In Headquarters Telex 1259071, Customs states that
merchandise qualifying for duty-free treatment under Note 2(b)
would not be subject to the MPF if substantially transformed in
the BC. If not substantially transformed in the BC but entered
under subheading 9802.00.5010, HTSUS, the merchandise also would
not be subject to the MPF. However, the telex states that, if
the merchandise is not substantially transformed in the BC and it
is entered under subheading 9802.00.8040, HTSUS, then the MPF
would be assessed on the full value of the article less the value
of the U.S. components.
After further consideration of this issue, it is now our
opinion that all articles qualifying for duty-free treatment
under Note 2(b) are fully exempt from the MPF, even those entered
under subheading 9802.00.8040, HTSUS. First, we find that
articles entitled to Note 2(b) treatment are "provided for" in an
item of chapter 98, HTSUS, within the meaning of the MPF
exclusion found at 19 U.S.C. 58c(b)(8)(B)(i). By using the words
"provided for in an item of chapter 98", rather than "classified
under chapter 98", it appears that Congress did not intend to
limit the exclusion only to articles described in the Chapter 98
classification provisions. Note 2(b) is not a classification
provision but it does "provide for" a class of articles which are
duty free.
Second, we find that articles qualifying for Note 2(b)

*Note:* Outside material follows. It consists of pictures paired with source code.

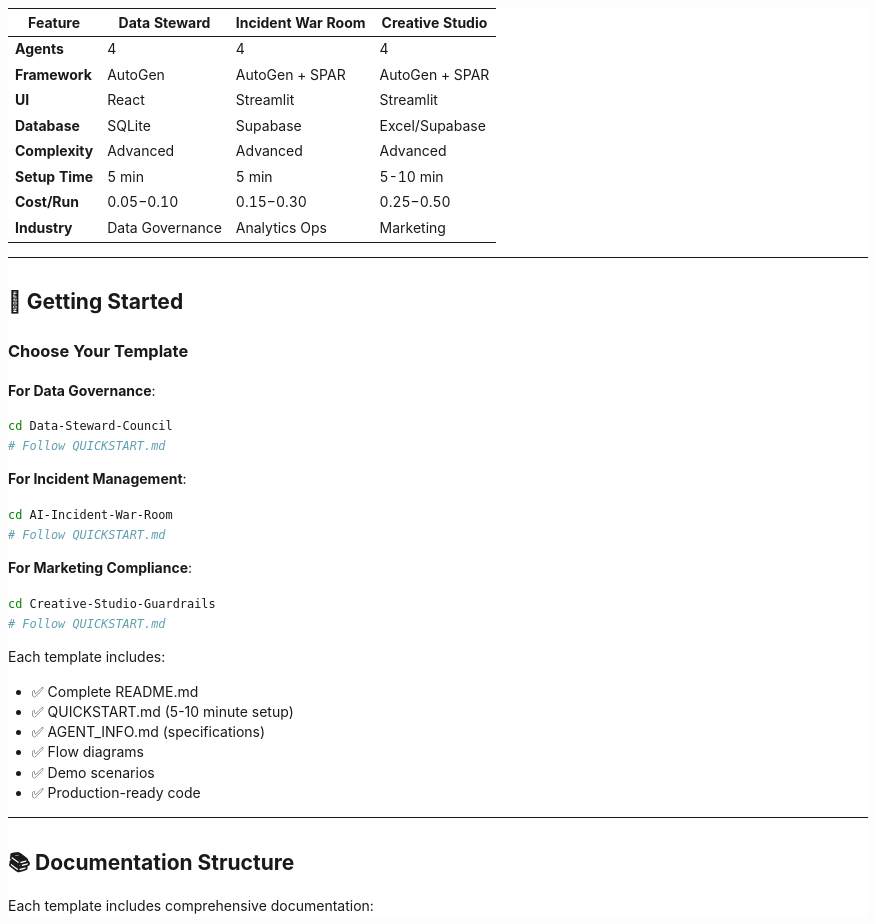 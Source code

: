 | Feature | Data Steward | Incident War Room | Creative Studio |
|---------|--------------|-------------------|-----------------|
| **Agents** | 4 | 4 | 4 |
| **Framework** | AutoGen | AutoGen + SPAR | AutoGen + SPAR |
| **UI** | React | Streamlit | Streamlit |
| **Database** | SQLite | Supabase | Excel/Supabase |
| **Complexity** | Advanced | Advanced | Advanced |
| **Setup Time** | 5 min | 5 min | 5-10 min |
| **Cost/Run** | $0.05-$0.10 | $0.15-$0.30 | $0.25-$0.50 |
| **Industry** | Data Governance | Analytics Ops | Marketing |

---

## 🚀 Getting Started

### Choose Your Template

**For Data Governance**:
```bash
cd Data-Steward-Council
# Follow QUICKSTART.md
```

**For Incident Management**:
```bash
cd AI-Incident-War-Room
# Follow QUICKSTART.md
```

**For Marketing Compliance**:
```bash
cd Creative-Studio-Guardrails
# Follow QUICKSTART.md
```

Each template includes:
- ✅ Complete README.md
- ✅ QUICKSTART.md (5-10 minute setup)
- ✅ AGENT_INFO.md (specifications)
- ✅ Flow diagrams
- ✅ Demo scenarios
- ✅ Production-ready code

---

## 📚 Documentation Structure

Each template includes comprehensive documentation:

treatment are neither "provided for" nor classified under
subheading 9802.00.80, HTSUS. This subheading provides a partial
duty exemption for articles assembled abroad in whole or in part
of U.S. fabricated components, provided certain conditions (not
relevant to Note 2(b) articles) are satisfied. Although articles
qualifying for Note 2(b) treatment are entered under subheading
9802.00.8040, HTSUS, (if merely assembled in a BC), this is for
statistical purposes only. The statistical breakout created
under this subheading (and subheading 9802.00.50, HTSUS) for
articles qualifying for Note 2(b) treatment was made necessary
because section 222 of the Customs and Trade Act of 1990 -- the
statute which created Note 2(b) -- failed to also create a
classification provision for Note 2(b) articles.
As a result of our determination that articles qualifying
for duty-free treatment under Note 2(b) and entered under
subheading 9802.00.8040, HTSUS, are not subject to the MPF, an
additional telex, reflecting our revised position on this issue,
will be issued.
HOLDING:
Medical devices assembled in the Dominican Republic from
U.S. fabricated components, entered under subheading
9802.00.8040, and otherwise qualifying for duty-free treatment
under Note 2(b), are not subject to imposition of the MPF.